----- TASK DATA -----

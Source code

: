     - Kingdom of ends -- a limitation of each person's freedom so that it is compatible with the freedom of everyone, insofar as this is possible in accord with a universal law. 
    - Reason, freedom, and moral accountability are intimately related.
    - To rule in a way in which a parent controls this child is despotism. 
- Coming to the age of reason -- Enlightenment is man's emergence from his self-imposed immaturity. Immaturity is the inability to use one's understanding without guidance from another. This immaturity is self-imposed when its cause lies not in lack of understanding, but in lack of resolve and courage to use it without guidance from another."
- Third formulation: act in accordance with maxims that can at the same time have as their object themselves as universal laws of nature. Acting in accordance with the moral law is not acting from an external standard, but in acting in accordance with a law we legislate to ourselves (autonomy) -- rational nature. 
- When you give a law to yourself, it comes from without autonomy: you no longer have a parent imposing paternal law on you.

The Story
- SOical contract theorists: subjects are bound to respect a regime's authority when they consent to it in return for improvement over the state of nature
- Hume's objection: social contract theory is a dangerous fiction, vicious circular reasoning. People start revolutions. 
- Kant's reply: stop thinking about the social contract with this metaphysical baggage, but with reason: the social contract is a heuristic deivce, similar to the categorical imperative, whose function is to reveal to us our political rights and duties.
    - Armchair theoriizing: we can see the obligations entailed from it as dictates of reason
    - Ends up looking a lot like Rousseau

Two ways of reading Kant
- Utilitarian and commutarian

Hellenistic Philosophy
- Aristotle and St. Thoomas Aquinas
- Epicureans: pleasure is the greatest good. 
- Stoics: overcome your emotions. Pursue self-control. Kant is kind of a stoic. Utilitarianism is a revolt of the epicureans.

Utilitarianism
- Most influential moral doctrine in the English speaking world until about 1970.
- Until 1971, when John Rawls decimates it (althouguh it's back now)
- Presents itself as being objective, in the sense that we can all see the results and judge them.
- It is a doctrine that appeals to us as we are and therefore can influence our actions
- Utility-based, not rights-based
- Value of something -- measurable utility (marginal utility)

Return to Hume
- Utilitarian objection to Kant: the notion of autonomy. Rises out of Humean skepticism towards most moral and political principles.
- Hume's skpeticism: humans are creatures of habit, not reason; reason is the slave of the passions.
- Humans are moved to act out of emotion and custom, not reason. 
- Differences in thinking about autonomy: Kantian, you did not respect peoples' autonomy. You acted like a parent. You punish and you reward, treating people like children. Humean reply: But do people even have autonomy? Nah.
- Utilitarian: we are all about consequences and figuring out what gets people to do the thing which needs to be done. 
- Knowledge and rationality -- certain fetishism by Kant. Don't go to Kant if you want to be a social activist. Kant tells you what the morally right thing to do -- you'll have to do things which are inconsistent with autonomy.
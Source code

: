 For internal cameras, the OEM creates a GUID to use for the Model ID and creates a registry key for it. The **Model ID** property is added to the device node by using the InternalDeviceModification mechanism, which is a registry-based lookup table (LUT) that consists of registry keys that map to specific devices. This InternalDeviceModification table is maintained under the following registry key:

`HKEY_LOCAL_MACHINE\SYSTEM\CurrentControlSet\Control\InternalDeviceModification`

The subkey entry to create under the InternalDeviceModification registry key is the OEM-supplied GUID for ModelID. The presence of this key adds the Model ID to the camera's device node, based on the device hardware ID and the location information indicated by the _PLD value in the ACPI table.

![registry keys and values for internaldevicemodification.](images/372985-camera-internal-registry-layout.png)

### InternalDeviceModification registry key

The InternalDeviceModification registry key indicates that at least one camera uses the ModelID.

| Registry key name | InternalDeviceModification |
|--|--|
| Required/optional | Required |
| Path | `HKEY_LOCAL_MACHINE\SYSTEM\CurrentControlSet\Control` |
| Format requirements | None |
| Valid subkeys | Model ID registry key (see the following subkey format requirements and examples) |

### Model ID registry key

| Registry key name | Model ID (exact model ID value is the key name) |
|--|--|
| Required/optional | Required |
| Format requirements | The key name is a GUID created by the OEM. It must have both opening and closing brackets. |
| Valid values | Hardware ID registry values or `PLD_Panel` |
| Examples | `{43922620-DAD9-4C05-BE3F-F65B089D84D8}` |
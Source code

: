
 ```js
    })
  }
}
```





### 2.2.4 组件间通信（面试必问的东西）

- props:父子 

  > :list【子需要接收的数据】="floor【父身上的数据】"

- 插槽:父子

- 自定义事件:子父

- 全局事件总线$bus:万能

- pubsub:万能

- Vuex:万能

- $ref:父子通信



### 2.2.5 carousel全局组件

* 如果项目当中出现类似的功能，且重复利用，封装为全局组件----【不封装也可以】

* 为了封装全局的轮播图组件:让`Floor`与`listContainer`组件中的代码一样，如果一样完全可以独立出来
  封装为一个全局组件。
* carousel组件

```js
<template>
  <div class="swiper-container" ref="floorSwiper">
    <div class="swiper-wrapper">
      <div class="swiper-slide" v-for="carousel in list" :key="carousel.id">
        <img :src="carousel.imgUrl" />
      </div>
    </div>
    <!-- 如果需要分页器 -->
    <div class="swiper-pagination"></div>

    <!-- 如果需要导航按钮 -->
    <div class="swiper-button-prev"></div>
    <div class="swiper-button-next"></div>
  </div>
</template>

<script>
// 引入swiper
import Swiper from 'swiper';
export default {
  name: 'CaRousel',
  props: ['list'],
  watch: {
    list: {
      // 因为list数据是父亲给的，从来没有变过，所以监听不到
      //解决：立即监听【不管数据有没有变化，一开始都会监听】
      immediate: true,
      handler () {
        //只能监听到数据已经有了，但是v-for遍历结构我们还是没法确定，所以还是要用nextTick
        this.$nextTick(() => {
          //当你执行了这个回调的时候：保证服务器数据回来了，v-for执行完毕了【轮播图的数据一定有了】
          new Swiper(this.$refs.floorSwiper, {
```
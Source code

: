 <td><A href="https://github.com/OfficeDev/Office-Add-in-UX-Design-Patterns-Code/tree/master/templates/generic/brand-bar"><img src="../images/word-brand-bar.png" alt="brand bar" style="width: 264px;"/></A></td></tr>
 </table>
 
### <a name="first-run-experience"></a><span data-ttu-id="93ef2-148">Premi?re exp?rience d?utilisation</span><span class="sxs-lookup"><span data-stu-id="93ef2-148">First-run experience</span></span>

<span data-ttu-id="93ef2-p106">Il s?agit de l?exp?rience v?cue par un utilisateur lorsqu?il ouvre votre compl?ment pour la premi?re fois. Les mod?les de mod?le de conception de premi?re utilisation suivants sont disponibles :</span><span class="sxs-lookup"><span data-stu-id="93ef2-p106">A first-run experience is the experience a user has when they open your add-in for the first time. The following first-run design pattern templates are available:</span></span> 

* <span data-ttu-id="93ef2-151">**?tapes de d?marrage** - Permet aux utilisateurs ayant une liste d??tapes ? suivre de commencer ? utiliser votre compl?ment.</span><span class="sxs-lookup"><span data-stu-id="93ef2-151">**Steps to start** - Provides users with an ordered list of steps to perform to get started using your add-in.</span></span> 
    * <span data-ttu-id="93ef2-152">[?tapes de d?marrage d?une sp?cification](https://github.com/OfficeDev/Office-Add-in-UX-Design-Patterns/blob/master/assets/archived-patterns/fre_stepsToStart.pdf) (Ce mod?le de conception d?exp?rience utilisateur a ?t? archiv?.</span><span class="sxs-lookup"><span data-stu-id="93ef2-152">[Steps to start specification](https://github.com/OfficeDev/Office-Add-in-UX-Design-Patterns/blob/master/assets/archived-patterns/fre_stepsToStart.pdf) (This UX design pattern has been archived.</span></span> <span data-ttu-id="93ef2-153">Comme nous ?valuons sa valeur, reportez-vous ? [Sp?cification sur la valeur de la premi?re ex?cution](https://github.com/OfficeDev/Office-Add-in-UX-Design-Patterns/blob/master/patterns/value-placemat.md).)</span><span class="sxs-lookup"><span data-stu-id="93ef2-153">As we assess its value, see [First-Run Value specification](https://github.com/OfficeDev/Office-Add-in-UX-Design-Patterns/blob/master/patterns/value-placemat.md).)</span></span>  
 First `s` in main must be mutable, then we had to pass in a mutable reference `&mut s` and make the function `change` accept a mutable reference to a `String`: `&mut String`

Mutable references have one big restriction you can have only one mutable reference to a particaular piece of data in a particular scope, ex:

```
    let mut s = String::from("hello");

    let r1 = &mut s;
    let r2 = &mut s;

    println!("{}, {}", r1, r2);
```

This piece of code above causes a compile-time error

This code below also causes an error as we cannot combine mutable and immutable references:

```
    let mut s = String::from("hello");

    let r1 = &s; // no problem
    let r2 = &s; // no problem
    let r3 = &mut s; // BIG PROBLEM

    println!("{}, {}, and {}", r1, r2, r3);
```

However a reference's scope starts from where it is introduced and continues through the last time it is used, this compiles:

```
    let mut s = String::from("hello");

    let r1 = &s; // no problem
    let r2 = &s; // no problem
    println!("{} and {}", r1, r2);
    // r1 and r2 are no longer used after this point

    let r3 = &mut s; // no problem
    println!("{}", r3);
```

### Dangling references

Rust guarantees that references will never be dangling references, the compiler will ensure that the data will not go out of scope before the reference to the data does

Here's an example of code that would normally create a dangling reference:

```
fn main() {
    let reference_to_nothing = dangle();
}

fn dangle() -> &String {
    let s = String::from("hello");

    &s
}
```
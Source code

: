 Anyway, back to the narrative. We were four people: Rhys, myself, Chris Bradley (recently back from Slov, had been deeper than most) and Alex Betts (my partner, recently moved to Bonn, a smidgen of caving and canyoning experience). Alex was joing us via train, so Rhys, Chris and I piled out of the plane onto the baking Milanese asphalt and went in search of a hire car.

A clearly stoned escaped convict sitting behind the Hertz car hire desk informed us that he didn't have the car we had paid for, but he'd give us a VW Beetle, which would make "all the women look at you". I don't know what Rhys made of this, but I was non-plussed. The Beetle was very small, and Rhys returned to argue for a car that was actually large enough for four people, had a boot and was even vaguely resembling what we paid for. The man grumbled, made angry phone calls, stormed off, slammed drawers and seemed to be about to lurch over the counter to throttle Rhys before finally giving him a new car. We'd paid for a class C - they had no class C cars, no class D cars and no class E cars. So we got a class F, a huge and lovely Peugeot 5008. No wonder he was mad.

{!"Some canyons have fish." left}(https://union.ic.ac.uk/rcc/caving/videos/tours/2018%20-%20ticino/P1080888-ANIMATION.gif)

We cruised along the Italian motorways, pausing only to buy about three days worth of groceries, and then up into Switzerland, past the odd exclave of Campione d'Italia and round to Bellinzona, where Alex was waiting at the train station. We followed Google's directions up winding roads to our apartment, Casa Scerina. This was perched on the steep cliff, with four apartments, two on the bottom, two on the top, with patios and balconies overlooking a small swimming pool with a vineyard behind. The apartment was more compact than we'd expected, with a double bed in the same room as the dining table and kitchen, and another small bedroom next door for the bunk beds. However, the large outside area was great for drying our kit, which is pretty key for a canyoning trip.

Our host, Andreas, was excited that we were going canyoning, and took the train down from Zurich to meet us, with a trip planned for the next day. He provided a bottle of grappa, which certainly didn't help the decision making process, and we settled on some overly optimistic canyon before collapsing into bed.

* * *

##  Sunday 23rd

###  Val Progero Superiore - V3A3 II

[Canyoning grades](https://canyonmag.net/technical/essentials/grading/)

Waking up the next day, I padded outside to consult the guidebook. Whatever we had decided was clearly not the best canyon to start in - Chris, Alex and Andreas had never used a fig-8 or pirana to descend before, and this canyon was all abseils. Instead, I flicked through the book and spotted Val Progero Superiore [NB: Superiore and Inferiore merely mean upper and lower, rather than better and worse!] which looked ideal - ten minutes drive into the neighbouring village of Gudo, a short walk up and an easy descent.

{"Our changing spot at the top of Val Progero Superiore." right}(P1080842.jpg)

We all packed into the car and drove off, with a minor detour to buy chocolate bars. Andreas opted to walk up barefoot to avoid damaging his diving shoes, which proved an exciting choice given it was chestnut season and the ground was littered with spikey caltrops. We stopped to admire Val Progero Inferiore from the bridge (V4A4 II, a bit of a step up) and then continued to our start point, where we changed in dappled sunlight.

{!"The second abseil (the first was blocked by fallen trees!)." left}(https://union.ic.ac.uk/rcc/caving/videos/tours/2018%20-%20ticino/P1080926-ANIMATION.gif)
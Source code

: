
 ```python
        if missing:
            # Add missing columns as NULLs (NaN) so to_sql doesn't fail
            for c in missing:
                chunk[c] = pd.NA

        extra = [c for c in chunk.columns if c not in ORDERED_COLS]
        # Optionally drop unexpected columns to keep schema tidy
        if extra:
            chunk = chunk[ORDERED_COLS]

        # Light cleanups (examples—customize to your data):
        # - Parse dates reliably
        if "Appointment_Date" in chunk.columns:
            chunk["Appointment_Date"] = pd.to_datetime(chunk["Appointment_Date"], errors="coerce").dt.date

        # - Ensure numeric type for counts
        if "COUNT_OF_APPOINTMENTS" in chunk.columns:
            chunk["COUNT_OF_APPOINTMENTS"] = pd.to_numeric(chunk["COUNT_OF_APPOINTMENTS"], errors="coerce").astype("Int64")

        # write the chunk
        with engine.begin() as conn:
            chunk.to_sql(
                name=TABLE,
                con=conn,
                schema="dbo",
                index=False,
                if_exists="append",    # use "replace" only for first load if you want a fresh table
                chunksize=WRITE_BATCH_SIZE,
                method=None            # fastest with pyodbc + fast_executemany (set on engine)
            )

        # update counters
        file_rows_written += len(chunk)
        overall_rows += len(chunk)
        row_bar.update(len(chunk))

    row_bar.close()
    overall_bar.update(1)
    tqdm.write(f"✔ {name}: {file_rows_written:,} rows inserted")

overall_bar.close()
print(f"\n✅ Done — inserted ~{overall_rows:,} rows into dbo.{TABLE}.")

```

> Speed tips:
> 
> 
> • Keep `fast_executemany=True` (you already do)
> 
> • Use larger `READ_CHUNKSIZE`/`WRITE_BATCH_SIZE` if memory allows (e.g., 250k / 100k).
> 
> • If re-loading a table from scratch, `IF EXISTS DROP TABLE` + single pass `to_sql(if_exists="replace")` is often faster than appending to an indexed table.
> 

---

-----

### WHAT THE TASK ASKS
Which lines of the data contain "causes"? Copy them all.

### WRITTEN ANSWER
This piece of code above causes a compile-time error
This code below also causes an error as we cannot combine mutable and immutable references:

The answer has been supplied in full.